Found loose wire from 2904 miles away.

This past week my customer was having issues with their spud winch #1 intermittently faulting out. We agreed to have conference call at 8am eastern time which was 5am California time. At this point, the drive was tripping out consistently which is what you want when troubleshooting. The large GE drive was indicating speed tracking error. This indicated a speed feedback problem. I had them try to run it while I monitored the drive speed feedback. There was no feedback at all even though the motor rotated several rotations before tripping out. I had my trusty electrician in New York measure the encoder supply voltage at the motor. He measured zero, not good. The encoder cable back to the drive is not a straight shot. The AC drive is actually shared between two motors, spud winch and an anchor winch motor. The feedback gets switched by a relay. I suspected the relay was bad, but it was okay. While on the phone talking to the electrician in New York I had him look for loose wires and he indeed found one. He tightened it up and the cranes spud winch was back in business.

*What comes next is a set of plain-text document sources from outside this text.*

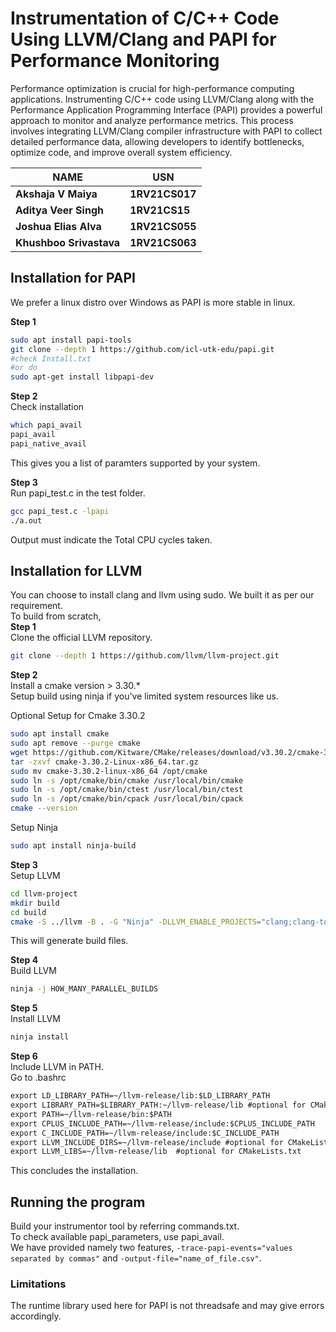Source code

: # Instrumentation of C/C++ Code Using LLVM/Clang and PAPI for Performance Monitoring


Performance optimization is crucial for high-performance 
computing applications. Instrumenting C/C++ code using LLVM/Clang along with 
the Performance Application Programming Interface (PAPI) provides a 
powerful approach to monitor and analyze performance metrics. This 
process involves integrating LLVM/Clang compiler infrastructure 
with PAPI to collect detailed performance data, allowing developers to 
identify bottlenecks, optimize code, and improve overall system efficiency.




NAME | USN 
--- | --- 
**Akshaja V Maiya** | **1RV21CS017**
**Aditya Veer Singh** | **1RV21CS15**
**Joshua Elias Alva** | **1RV21CS055**
**Khushboo Srivastava** | **1RV21CS063**

## Installation for PAPI
We prefer a linux distro over Windows as PAPI is more stable in linux.  
  
**Step 1**
```bash
sudo apt install papi-tools
git clone --depth 1 https://github.com/icl-utk-edu/papi.git
#check Install.txt
#or do
sudo apt-get install libpapi-dev
```
**Step 2**  
Check installation
```bash
which papi_avail
papi_avail
papi_native_avail
```
This gives you a list of paramters supported by your system.  
  
**Step 3**  
Run papi_test.c in the test folder.  
```bash
gcc papi_test.c -lpapi
./a.out
```
Output must indicate the Total CPU cycles taken.

## Installation for LLVM
You can choose to install clang and llvm using sudo. We built it as per our requirement.  
To build from scratch,  
**Step 1**  
Clone the official LLVM repository.
```bash
git clone --depth 1 https://github.com/llvm/llvm-project.git
``` 
**Step 2**  
Install a cmake version > 3.30.*  
Setup build using ninja if you've limited system resources like us.  
   
Optional Setup for Cmake 3.30.2
```bash
sudo apt install cmake
sudo apt remove --purge cmake
wget https://github.com/Kitware/CMake/releases/download/v3.30.2/cmake-3.30.2-Linux-x86_64.tar.gz
tar -zxvf cmake-3.30.2-Linux-x86_64.tar.gz
sudo mv cmake-3.30.2-linux-x86_64 /opt/cmake
sudo ln -s /opt/cmake/bin/cmake /usr/local/bin/cmake
sudo ln -s /opt/cmake/bin/ctest /usr/local/bin/ctest
sudo ln -s /opt/cmake/bin/cpack /usr/local/bin/cpack
cmake --version
```
Setup Ninja
```bash
sudo apt install ninja-build
```
**Step 3**  
Setup LLVM
```bash
cd llvm-project
mkdir build
cd build
cmake -S ../llvm -B . -G "Ninja" -DLLVM_ENABLE_PROJECTS="clang;clang-tools-extra;lld" -DCMAKE_INSTALL_PREFIX=Where_to_install -DCMAKE_BUILD_TYPE=Release -DLLVM_PARALLEL_LINK_JOBS=1 -DLLVM_TARGETS_TO_BUILD="X86" -DLLVM_INCLUDE_TESTS=OFF -DCMAKE_EXPORT_COMPILE_COMMANDS=ON
``` 
This will generate build files.

**Step 4**  
Build LLVM 
```bash
ninja -j HOW_MANY_PARALLEL_BUILDS
```
**Step 5**  
Install LLVM
```bash
ninja install 
```

**Step 6**  
Include LLVM in PATH.  
Go to .bashrc  
```txt
export LD_LIBRARY_PATH=~/llvm-release/lib:$LD_LIBRARY_PATH
export LIBRARY_PATH=$LIBRARY_PATH:~/llvm-release/lib #optional for CMakeLists.txt
export PATH=~/llvm-release/bin:$PATH
export CPLUS_INCLUDE_PATH=~/llvm-release/include:$CPLUS_INCLUDE_PATH
export C_INCLUDE_PATH=~/llvm-release/include:$C_INCLUDE_PATH
export LLVM_INCLUDE_DIRS=~/llvm-release/include #optional for CMakeLists.txt
export LLVM_LIBS=~/llvm-release/lib  #optional for CMakeLists.txt
```
This concludes the installation.

## Running the program
Build your instrumentor tool by referring commands.txt.  
To check available papi_parameters, use papi_avail.  
We have provided namely two features, `-trace-papi-events="values separated by commas"` and `-output-file="name_of_file.csv"`.  

### Limitations
The runtime library used here for PAPI is not threadsafe and may give errors accordingly.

Printing press unwinder going too fast!

Unwinder going too fast

Recently I had a customer who said the unwind section on their printing press was going too fast. In fact, they had no control at all. When the section was started, the motor would try to go full speed. The maintenance person told me he tried adjusting various settings on the drive with no effect. I went to the plant to see what was going on. The DC field on the motor was okay, it had field current. Then we discovered there was a DC tachometer on the motor used for speed feedback to the drive. It would make sense if the tachometer wasn't providing feedback, then the drive would try to go 100% on . I hooked up my voltmeter to the DC tachometer output and we turned the unwinder by hand, no voltage on my meter. We thought we might have a bad tachometer so we looked at the brushes on the tachometer and they looked fine. We then noticed we could turn the shaft of the tachometer independent of the motor. That's it, we had a loose tachometer coupling. We opened it up and found more than a loose coupling, we had a completely disintegrated coupling. See picture. To make sure the tachometer was good we turned the shaft by hand and measured the voltage output. We replaced the coupling and started the line up without issues.